Dan Farmer

Value managers have played a key part in handing Insignia Financial’s significant superannuation arm 2 per cent alpha in its global equities portfolio, despite the fund’s underweight position in technology stocks that many of its peers relied on to drive returns.  

Reflecting on the financial year performance across the MLC, IOOF and ANZ Smart Choice suite, Insignia’s super and asset management business chief investment officer Dan Farmer says the global equities results shows the difference that good active managers can make on returns. 

Value investing has been out of favour in recent years, especially in the US where a large part of the market is occupied by growth stocks like the Magnificent Seven. The Morningstar US Value Index has a 9.39 per cent 5-year trailing return, while the US Market Index has 14.8 per cent.  

MLC MySuper Growth  9.82% 
IOOF MySuper  10.7% 
ANZ Smart Choice MySuper (1980s)  11.2% 

Source: Insignia Financial

Farmer tells Investment Magazine that value managers have been going through “a difficult period”, but to Insignia, global equities is not all about tech stocks. 

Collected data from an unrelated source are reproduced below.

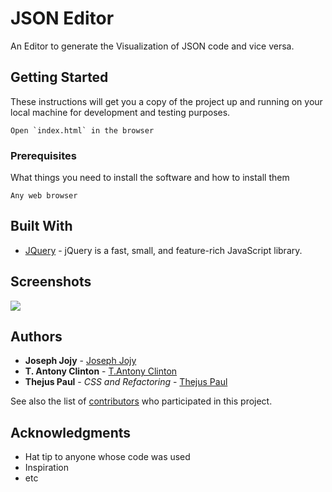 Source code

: # JSON Editor

An Editor to generate the Visualization of JSON code and vice versa.

## Getting Started

These instructions will get you a copy of the project up and running on your local machine for development and testing purposes.
```
Open `index.html` in the browser
```

### Prerequisites

What things you need to install the software and how to install them

```
Any web browser
```

## Built With

* [JQuery](https://jquery.com/) - jQuery is a fast, small, and feature-rich JavaScript library.

## Screenshots

![](https://i.imgur.com/YJZ5DkK.png)

## Authors

* **Joseph Jojy** - [Joseph Jojy](https://github.com/josephjojy)
* **T. Antony Clinton** - [T.Antony Clinton](https://github.com/antonyclinton769)
* **Thejus Paul** - *CSS and Refactoring* - [Thejus Paul](https://github.com/thejus-paul)

See also the list of [contributors](https://github.com/josephjojy/JSON-Editor/contributors) who participated in this project.

## Acknowledgments

* Hat tip to anyone whose code was used
* Inspiration
* etc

“Our value managers have been able to be very stock specific – so there’s no particular set sector or any tilting, just bottom-up stock selection,” he says. “[They have] been able to continue to perform reasonably well, despite that technology headwind.  

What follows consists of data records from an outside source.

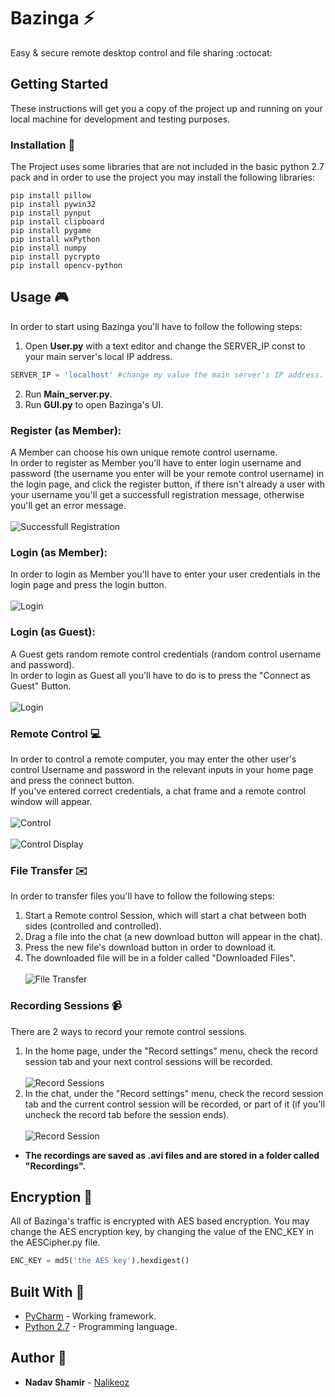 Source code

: # Bazinga :zap:
Easy & secure remote desktop control and file sharing :octocat:

## Getting Started
These instructions will get you a copy of the project up and running on your local machine for development and testing purposes.

### Installation :minidisc:
The Project uses some libraries that are not included in the basic python 2.7 pack and
in order to use the project you may install the following libraries:
```
pip install pillow
pip install pywin32
pip install pynput
pip install clipboard
pip install pygame
pip install wxPython
pip install numpy
pip install pycrypto
pip install opencv-python
```

## Usage :video_game:
In order to start using Bazinga you'll have to follow the following steps:
1. Open **User.py** with a text editor and change the SERVER_IP const to your main server's local IP address.
```python
SERVER_IP = 'localhost' #change my value the main server's IP address.
```
2. Run **Main_server.py**.
3. Run **GUI.py** to open Bazinga's UI.

### Register (as Member): 
A Member can choose his own unique remote control username.</br>
In order to register as Member you'll have to enter login username and password (the username you enter will be your remote control username) in the login page, and click the register button, if there isn't already a user with your username you'll get a successfull
registration message, otherwise you'll get an error message.
</br></br>
![Successfull Registration](https://github.com/Nalikeoz/Bazinga/blob/master/images/Successfull_Registration.jpg)

### Login (as Member):
In order to login as Member you'll have to enter your user credentials in the login page and press the login button.
</br></br>
![Login](https://github.com/Nalikeoz/Bazinga/blob/master/images/Login.jpg)

### Login (as Guest):
A Guest gets random remote control credentials (random control username and password).</br>
In order to login as Guest all you'll have to do is to press the "Connect as Guest" Button.
</br></br>
![Login](https://github.com/Nalikeoz/Bazinga/blob/master/images/Guest_Login.jpg)

### Remote Control :computer:
In order to control a remote computer, you may enter the other user's control Username and password
in the relevant inputs in your home page and press the connect button.</br>
If you've entered correct credentials, a chat frame and a remote control window will appear.
</br></br>
![Control](https://github.com/Nalikeoz/Bazinga/blob/master/images/Control.jpg)
</br></br>
![Control Display](https://github.com/Nalikeoz/Bazinga/blob/master/images/control_display.jpg)

### File Transfer :envelope:
In order to transfer files you'll have to follow the following steps:
1. Start a Remote control Session, which will start a chat between both sides (controlled and controlled).
2. Drag a file into the chat (a new download button will appear in the chat).
3. Press the new file's download button in order to download it.
4. The downloaded file will be in a folder called "Downloaded Files".
</br></br>
![File Transfer](https://github.com/Nalikeoz/Bazinga/blob/master/images/file_transfer.jpg)

### Recording Sessions :video_camera:
There are 2 ways to record your remote control sessions.
1. In the home page, under the "Record settings" menu, check the record session tab and your next control sessions will be recorded.
</br></br>
![Record Sessions](https://github.com/Nalikeoz/Bazinga/blob/master/images/record_all_sessions.jpg)
2. In the chat, under the "Record settings" menu, check the record session tab and the current control session will be recorded, or part of it (if you'll uncheck the record tab before the session ends).
</br></br>
![Record Session](https://github.com/Nalikeoz/Bazinga/blob/master/images/record_session.jpg)
* **The recordings are saved as .avi files and are stored in a folder called "Recordings".**

## Encryption :closed_lock_with_key:
All of Bazinga's traffic is encrypted with AES based encryption.
You may change the AES encryption key, by changing the value of the ENC_KEY in the AESCipher.py file.
</br>
```python
ENC_KEY = md5('the AES key').hexdigest()
```

## Built With :hammer:
* [PyCharm](https://www.jetbrains.com/pycharm/) - Working framework.
* [Python 2.7](https://www.python.org/)         - Programming language.

## Author :pencil:
* **Nadav Shamir** - [Nalikeoz](https://github.com/Nalikeoz)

“We’ve been very happy with that up to 2 per cent alpha in global equities. I think that’s been a big differentiator. 

“If you’ve got good active managers, there’s been enough stock selection out there, enough idiosyncratic risks, where we can capture good excess return above that index.” 

Eggs in different baskets 

With that said, Farmer says Insignia is still quite deliberate on having a mix of manager styles (value, growth and quality tilting) to ensure diversification within global equities.  

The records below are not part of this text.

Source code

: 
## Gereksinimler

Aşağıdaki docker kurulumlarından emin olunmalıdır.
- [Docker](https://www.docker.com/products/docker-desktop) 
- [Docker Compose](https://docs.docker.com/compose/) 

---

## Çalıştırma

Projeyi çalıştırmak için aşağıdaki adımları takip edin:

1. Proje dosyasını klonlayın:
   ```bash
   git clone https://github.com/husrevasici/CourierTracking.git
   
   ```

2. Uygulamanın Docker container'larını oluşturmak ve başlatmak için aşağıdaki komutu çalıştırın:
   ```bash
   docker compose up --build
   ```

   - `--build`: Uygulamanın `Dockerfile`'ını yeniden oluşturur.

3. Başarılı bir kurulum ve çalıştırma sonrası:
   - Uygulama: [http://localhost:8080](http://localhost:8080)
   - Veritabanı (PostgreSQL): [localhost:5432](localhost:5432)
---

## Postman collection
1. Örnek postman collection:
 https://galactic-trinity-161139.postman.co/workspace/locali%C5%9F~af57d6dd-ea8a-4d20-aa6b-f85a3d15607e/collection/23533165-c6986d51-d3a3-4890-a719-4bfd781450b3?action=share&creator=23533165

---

The fund has a neutral weighting in both global and domestic equities – and is more cautious about the latter due to underlying economic conditions – although the MLC suite is looking to have more exposure to mid-cap Australian equities managers.  

Insignia had $180 billion of super assets under management (AUM) at the end of last financial year, according to The Conexus Institute* analysis of annual APRA data, which makes it the biggest retail super fund and the third biggest fund overall in the country. 

Looking ahead, Farmer says he is looking to leverage two areas where the fund has strong in-house expertise to generate attractive returns: insurance-related investments, and private credit. 

The former mainly refers to weather risk reinsurance, during incidents like the Florida hurricane, Farmer says. 

“We’re not taking the first lead of risk in those events, we’re taking remote risk,” he says. 

“That insurance-related investment space has been very strong, and that weather-related risk portfolio has delivered returns of 16 per cent over the year. 

“It’s been a very interesting space because a lot of capital has moved away from the weather insurance, so that’s part of the reason we’re getting very strong returns available…but also very low to zero correlation to the rest of the portfolio.” 

Within private credit, the fund is thinking about capitalising on the commercial real estate bust in a different way.  

“The size of our funds generally still allows us to be quite nimble and take advantage of opportunities as we see them,” Farmer says. 

“At the moment, we’re seeing some private credit opportunities in Northern European distressed commercial property. 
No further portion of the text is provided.